Instructions to follow: Reprint every entry, character for character.

Entries shown:
= Beginning of Section =

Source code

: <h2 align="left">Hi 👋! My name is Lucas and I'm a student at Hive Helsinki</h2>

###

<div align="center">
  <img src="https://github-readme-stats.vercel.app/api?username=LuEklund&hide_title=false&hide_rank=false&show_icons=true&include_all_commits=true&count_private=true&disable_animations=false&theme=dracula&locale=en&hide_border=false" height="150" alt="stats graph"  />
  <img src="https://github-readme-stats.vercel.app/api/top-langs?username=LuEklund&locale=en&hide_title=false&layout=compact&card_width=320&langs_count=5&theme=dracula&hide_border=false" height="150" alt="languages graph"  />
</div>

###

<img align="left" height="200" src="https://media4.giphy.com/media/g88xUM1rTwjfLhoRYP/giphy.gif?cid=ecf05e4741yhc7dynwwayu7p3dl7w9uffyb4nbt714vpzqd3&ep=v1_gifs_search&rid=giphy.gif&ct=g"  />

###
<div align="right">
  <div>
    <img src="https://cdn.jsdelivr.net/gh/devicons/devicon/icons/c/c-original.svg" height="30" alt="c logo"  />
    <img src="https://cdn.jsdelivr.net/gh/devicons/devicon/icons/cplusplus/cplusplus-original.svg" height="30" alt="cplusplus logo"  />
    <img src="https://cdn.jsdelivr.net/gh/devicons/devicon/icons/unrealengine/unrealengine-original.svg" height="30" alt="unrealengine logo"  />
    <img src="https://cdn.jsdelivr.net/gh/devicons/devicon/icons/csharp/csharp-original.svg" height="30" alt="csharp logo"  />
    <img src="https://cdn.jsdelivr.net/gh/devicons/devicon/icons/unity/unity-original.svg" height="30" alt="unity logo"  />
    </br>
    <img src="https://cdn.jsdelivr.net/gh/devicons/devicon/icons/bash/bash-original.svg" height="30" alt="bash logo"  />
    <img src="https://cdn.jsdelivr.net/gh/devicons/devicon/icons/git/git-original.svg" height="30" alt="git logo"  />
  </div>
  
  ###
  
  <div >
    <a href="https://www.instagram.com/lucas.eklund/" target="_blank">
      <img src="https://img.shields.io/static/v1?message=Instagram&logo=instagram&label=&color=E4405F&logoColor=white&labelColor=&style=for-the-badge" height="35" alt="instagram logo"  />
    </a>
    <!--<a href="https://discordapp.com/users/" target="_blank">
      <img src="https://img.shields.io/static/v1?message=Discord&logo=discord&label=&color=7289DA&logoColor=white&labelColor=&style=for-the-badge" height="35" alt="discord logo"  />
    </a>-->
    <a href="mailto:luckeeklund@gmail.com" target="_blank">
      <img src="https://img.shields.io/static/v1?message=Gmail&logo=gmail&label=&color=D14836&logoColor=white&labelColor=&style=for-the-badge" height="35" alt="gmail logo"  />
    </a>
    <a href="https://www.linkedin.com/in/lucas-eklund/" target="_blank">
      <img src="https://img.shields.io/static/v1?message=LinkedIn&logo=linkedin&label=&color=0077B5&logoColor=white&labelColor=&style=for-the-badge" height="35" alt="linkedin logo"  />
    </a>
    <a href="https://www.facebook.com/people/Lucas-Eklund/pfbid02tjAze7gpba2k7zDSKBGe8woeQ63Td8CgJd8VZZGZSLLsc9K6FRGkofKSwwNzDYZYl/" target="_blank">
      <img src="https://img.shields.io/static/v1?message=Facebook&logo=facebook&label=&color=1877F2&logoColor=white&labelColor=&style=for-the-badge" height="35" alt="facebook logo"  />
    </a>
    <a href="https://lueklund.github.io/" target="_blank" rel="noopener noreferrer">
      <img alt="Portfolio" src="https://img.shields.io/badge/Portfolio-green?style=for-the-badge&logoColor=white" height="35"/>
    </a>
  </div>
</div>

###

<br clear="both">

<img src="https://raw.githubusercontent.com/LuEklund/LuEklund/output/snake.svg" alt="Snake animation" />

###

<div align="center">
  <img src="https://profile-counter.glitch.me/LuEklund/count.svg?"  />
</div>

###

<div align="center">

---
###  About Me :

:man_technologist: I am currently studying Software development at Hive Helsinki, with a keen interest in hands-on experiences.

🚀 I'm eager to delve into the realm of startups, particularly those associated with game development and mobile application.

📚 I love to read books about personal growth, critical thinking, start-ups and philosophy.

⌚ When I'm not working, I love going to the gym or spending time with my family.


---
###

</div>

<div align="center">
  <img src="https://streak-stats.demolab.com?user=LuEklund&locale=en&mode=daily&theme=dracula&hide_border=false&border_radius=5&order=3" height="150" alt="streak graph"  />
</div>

= End of Section =

Solved exercise:
Source code

: <h2 align="left">Hi 👋! My name is Lucas and I'm a student at Hive Helsinki</h2>

###

<div align="center">
  <img src="https://github-readme-stats.vercel.app/api?username=LuEklund&hide_title=false&hide_rank=false&show_icons=true&include_all_commits=true&count_private=true&disable_animations=false&theme=dracula&locale=en&hide_border=false" height="150" alt="stats graph"  />
  <img src="https://github-readme-stats.vercel.app/api/top-langs?username=LuEklund&locale=en&hide_title=false&layout=compact&card_width=320&langs_count=5&theme=dracula&hide_border=false" height="150" alt="languages graph"  />
</div>

###

<img align="left" height="200" src="https://media4.giphy.com/media/g88xUM1rTwjfLhoRYP/giphy.gif?cid=ecf05e4741yhc7dynwwayu7p3dl7w9uffyb4nbt714vpzqd3&ep=v1_gifs_search&rid=giphy.gif&ct=g"  />

###
<div align="right">
  <div>
    <img src="https://cdn.jsdelivr.net/gh/devicons/devicon/icons/c/c-original.svg" height="30" alt="c logo"  />
    <img src="https://cdn.jsdelivr.net/gh/devicons/devicon/icons/cplusplus/cplusplus-original.svg" height="30" alt="cplusplus logo"  />
    <img src="https://cdn.jsdelivr.net/gh/devicons/devicon/icons/unrealengine/unrealengine-original.svg" height="30" alt="unrealengine logo"  />
    <img src="https://cdn.jsdelivr.net/gh/devicons/devicon/icons/csharp/csharp-original.svg" height="30" alt="csharp logo"  />
    <img src="https://cdn.jsdelivr.net/gh/devicons/devicon/icons/unity/unity-original.svg" height="30" alt="unity logo"  />
    </br>
    <img src="https://cdn.jsdelivr.net/gh/devicons/devicon/icons/bash/bash-original.svg" height="30" alt="bash logo"  />
    <img src="https://cdn.jsdelivr.net/gh/devicons/devicon/icons/git/git-original.svg" height="30" alt="git logo"  />
  </div>
  
  ###
  
  <div >
    <a href="https://www.instagram.com/lucas.eklund/" target="_blank">
      <img src="https://img.shields.io/static/v1?message=Instagram&logo=instagram&label=&color=E4405F&logoColor=white&labelColor=&style=for-the-badge" height="35" alt="instagram logo"  />
    </a>
    <!--<a href="https://discordapp.com/users/" target="_blank">
      <img src="https://img.shields.io/static/v1?message=Discord&logo=discord&label=&color=7289DA&logoColor=white&labelColor=&style=for-the-badge" height="35" alt="discord logo"  />
    </a>-->
    <a href="mailto:luckeeklund@gmail.com" target="_blank">
      <img src="https://img.shields.io/static/v1?message=Gmail&logo=gmail&label=&color=D14836&logoColor=white&labelColor=&style=for-the-badge" height="35" alt="gmail logo"  />
    </a>
    <a href="https://www.linkedin.com/in/lucas-eklund/" target="_blank">
      <img src="https://img.shields.io/static/v1?message=LinkedIn&logo=linkedin&label=&color=0077B5&logoColor=white&labelColor=&style=for-the-badge" height="35" alt="linkedin logo"  />
    </a>
    <a href="https://www.facebook.com/people/Lucas-Eklund/pfbid02tjAze7gpba2k7zDSKBGe8woeQ63Td8CgJd8VZZGZSLLsc9K6FRGkofKSwwNzDYZYl/" target="_blank">
      <img src="https://img.shields.io/static/v1?message=Facebook&logo=facebook&label=&color=1877F2&logoColor=white&labelColor=&style=for-the-badge" height="35" alt="facebook logo"  />
    </a>
    <a href="https://lueklund.github.io/" target="_blank" rel="noopener noreferrer">
      <img alt="Portfolio" src="https://img.shields.io/badge/Portfolio-green?style=for-the-badge&logoColor=white" height="35"/>
    </a>
  </div>
</div>

###

<br clear="both">

<img src="https://raw.githubusercontent.com/LuEklund/LuEklund/output/snake.svg" alt="Snake animation" />

###

<div align="center">
  <img src="https://profile-counter.glitch.me/LuEklund/count.svg?"  />
</div>

###

<div align="center">

---
###  About Me :

:man_technologist: I am currently studying Software development at Hive Helsinki, with a keen interest in hands-on experiences.

🚀 I'm eager to delve into the realm of startups, particularly those associated with game development and mobile application.

📚 I love to read books about personal growth, critical thinking, start-ups and philosophy.

⌚ When I'm not working, I love going to the gym or spending time with my family.


---
###

</div>

<div align="center">
  <img src="https://streak-stats.demolab.com?user=LuEklund&locale=en&mode=daily&theme=dracula&hide_border=false&border_radius=5&order=3" height="150" alt="streak graph"  />
</div>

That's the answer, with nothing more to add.